RsMYB114-like may be a key gene in the regulation of radish leaf anthocyanin accumulation

Collectively, the findings of this study demonstrated that only Rsa7g018100 (RsMYB114-like) has a clear function in anthocyanin synthesis. However, further verification is needed to understand how it functions in radish leaves and whether its function differs from that in other plants. Although the expression of key anthocyanin synthesis regulation genes is upregulated in M17, further experimental verification is required to determine whether the structural RsMYB114-like target genes in radish are the same as those in other plants, or whether it targets a single gene or multiple genes in radish leaves. Furthermore, the expression of some genes, such as Rsa7g018020 (PCFS5), Rsa7g018110 (CAR2), Rsa7g018310 (GAD2), and Rsa7g018330 (GAD2), demonstrated considerable differences between the two varieties. These differences may be related to different metabolic processes and cell activities in the two varieties and may be associated with hormone signaling affecting anthocyanin synthesis.

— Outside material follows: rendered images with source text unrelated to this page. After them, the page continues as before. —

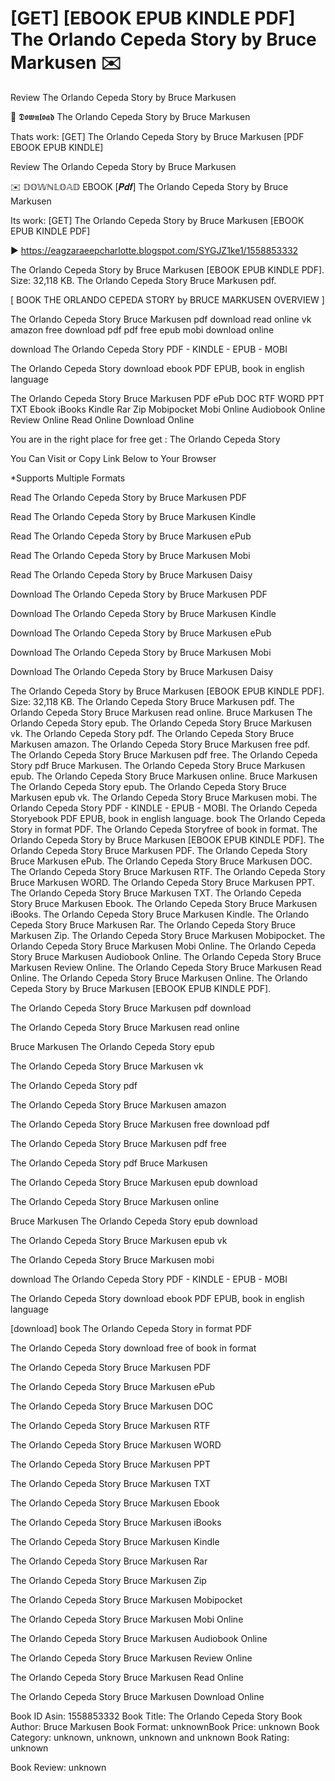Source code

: # [GET] [EBOOK EPUB KINDLE PDF] The Orlando Cepeda Story by  Bruce Markusen ✉️
Review The Orlando Cepeda Story by Bruce Markusen

📝 𝕯𝖔𝖜𝖓𝖑𝖔𝖆𝖉 The Orlando Cepeda Story by Bruce Markusen

Thats work: [GET] The Orlando Cepeda Story by Bruce Markusen [PDF EBOOK EPUB KINDLE]


Review The Orlando Cepeda Story by Bruce Markusen

✉️ 𝔻𝕆𝕎ℕ𝕃𝕆𝔸𝔻 EBOOK [𝑷𝒅𝒇] The Orlando Cepeda Story by Bruce Markusen

Its work: [GET] The Orlando Cepeda Story by Bruce Markusen [EBOOK EPUB KINDLE PDF]



▶ https://eagzaraeepcharlotte.blogspot.com/SYGJZ1ke1/1558853332



The Orlando Cepeda Story by Bruce Markusen [EBOOK EPUB KINDLE PDF]. Size: 32,118 KB. The Orlando Cepeda Story Bruce Markusen pdf.

[ BOOK THE ORLANDO CEPEDA STORY by BRUCE MARKUSEN OVERVIEW ]

The Orlando Cepeda Story Bruce Markusen pdf download read online vk amazon free download pdf pdf free epub mobi download online

download The Orlando Cepeda Story PDF - KINDLE - EPUB - MOBI

The Orlando Cepeda Story download ebook PDF EPUB, book in english language

The Orlando Cepeda Story Bruce Markusen PDF ePub DOC RTF WORD PPT TXT Ebook iBooks Kindle Rar Zip Mobipocket Mobi Online Audiobook Online Review Online Read Online Download Online

You are in the right place for free get : The Orlando Cepeda Story

You Can Visit or Copy Link Below to Your Browser

*Supports Multiple Formats

Read The Orlando Cepeda Story by Bruce Markusen PDF

Read The Orlando Cepeda Story by Bruce Markusen Kindle

Read The Orlando Cepeda Story by Bruce Markusen ePub

Read The Orlando Cepeda Story by Bruce Markusen Mobi

Read The Orlando Cepeda Story by Bruce Markusen Daisy

Download The Orlando Cepeda Story by Bruce Markusen PDF

Download The Orlando Cepeda Story by Bruce Markusen Kindle

Download The Orlando Cepeda Story by Bruce Markusen ePub

Download The Orlando Cepeda Story by Bruce Markusen Mobi

Download The Orlando Cepeda Story by Bruce Markusen Daisy

The Orlando Cepeda Story by Bruce Markusen [EBOOK EPUB KINDLE PDF]. Size: 32,118 KB. The Orlando Cepeda Story Bruce Markusen pdf. The Orlando Cepeda Story Bruce Markusen read online. Bruce Markusen The Orlando Cepeda Story epub. The Orlando Cepeda Story Bruce Markusen vk. The Orlando Cepeda Story pdf. The Orlando Cepeda Story Bruce Markusen amazon. The Orlando Cepeda Story Bruce Markusen free pdf. The Orlando Cepeda Story Bruce Markusen pdf free. The Orlando Cepeda Story pdf Bruce Markusen. The Orlando Cepeda Story Bruce Markusen epub. The Orlando Cepeda Story Bruce Markusen online. Bruce Markusen The Orlando Cepeda Story epub. The Orlando Cepeda Story Bruce Markusen epub vk. The Orlando Cepeda Story Bruce Markusen mobi. The Orlando Cepeda Story PDF - KINDLE - EPUB - MOBI. The Orlando Cepeda Storyebook PDF EPUB, book in english language. book The Orlando Cepeda Story in format PDF. The Orlando Cepeda Storyfree of book in format. The Orlando Cepeda Story by Bruce Markusen [EBOOK EPUB KINDLE PDF]. The Orlando Cepeda Story Bruce Markusen PDF. The Orlando Cepeda Story Bruce Markusen ePub. The Orlando Cepeda Story Bruce Markusen DOC. The Orlando Cepeda Story Bruce Markusen RTF. The Orlando Cepeda Story Bruce Markusen WORD. The Orlando Cepeda Story Bruce Markusen PPT. The Orlando Cepeda Story Bruce Markusen TXT. The Orlando Cepeda Story Bruce Markusen Ebook. The Orlando Cepeda Story Bruce Markusen iBooks. The Orlando Cepeda Story Bruce Markusen Kindle. The Orlando Cepeda Story Bruce Markusen Rar. The Orlando Cepeda Story Bruce Markusen Zip. The Orlando Cepeda Story Bruce Markusen Mobipocket. The Orlando Cepeda Story Bruce Markusen Mobi Online. The Orlando Cepeda Story Bruce Markusen Audiobook Online. The Orlando Cepeda Story Bruce Markusen Review Online. The Orlando Cepeda Story Bruce Markusen Read Online. The Orlando Cepeda Story Bruce Markusen Online. The Orlando Cepeda Story by Bruce Markusen [EBOOK EPUB KINDLE PDF].

The Orlando Cepeda Story Bruce Markusen pdf download

The Orlando Cepeda Story Bruce Markusen read online

Bruce Markusen The Orlando Cepeda Story epub

The Orlando Cepeda Story Bruce Markusen vk

The Orlando Cepeda Story pdf

The Orlando Cepeda Story Bruce Markusen amazon

The Orlando Cepeda Story Bruce Markusen free download pdf

The Orlando Cepeda Story Bruce Markusen pdf free

The Orlando Cepeda Story pdf Bruce Markusen

The Orlando Cepeda Story Bruce Markusen epub download

The Orlando Cepeda Story Bruce Markusen online

Bruce Markusen The Orlando Cepeda Story epub download

The Orlando Cepeda Story Bruce Markusen epub vk

The Orlando Cepeda Story Bruce Markusen mobi

download The Orlando Cepeda Story PDF - KINDLE - EPUB - MOBI

The Orlando Cepeda Story download ebook PDF EPUB, book in english language

[download] book The Orlando Cepeda Story in format PDF

The Orlando Cepeda Story download free of book in format

The Orlando Cepeda Story Bruce Markusen PDF

The Orlando Cepeda Story Bruce Markusen ePub

The Orlando Cepeda Story Bruce Markusen DOC

The Orlando Cepeda Story Bruce Markusen RTF

The Orlando Cepeda Story Bruce Markusen WORD

The Orlando Cepeda Story Bruce Markusen PPT

The Orlando Cepeda Story Bruce Markusen TXT

The Orlando Cepeda Story Bruce Markusen Ebook

The Orlando Cepeda Story Bruce Markusen iBooks

The Orlando Cepeda Story Bruce Markusen Kindle

The Orlando Cepeda Story Bruce Markusen Rar

The Orlando Cepeda Story Bruce Markusen Zip

The Orlando Cepeda Story Bruce Markusen Mobipocket

The Orlando Cepeda Story Bruce Markusen Mobi Online

The Orlando Cepeda Story Bruce Markusen Audiobook Online

The Orlando Cepeda Story Bruce Markusen Review Online

The Orlando Cepeda Story Bruce Markusen Read Online

The Orlando Cepeda Story Bruce Markusen Download Online

Book ID Asin: 1558853332
Book Title: The Orlando Cepeda Story
Book Author: Bruce Markusen
Book Format: unknownBook Price: unknown
Book Category: unknown, unknown, unknown and unknown
Book Rating: unknown

Book Review: unknown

However, the exact mechanisms require experimental verification.

Conclusions

Although anthocyanin research in radish has primarily focused on fleshy roots, leaves—an important food source—remain understudied. The purple-leafed variety M17 accumulates high levels of anthocyanins, offering enhanced antioxidant activity and commercial potential. To explore the genetic basis of this trait, we conducted BSA-seq in F₂ population from a M17 × RA9 cross and mapped the candidate locus to a 200 kb region on chromosome 7 containing 39 genes. Among these, Rsa7g018100, encoding an MYB114-like transcription factor, emerged as a key candidate based on its known role in anthocyanin biosynthesis. M17 exhibited upregulated expression of multiple anthocyanin pathway genes, and the strong correlation between RsMYB114-like expression and pigment accumulation suggests its regulatory role in leaf coloration. Our findings provide initial genetic insights into radish leaf pigmentation and support marker-assisted breeding for improved quality traits.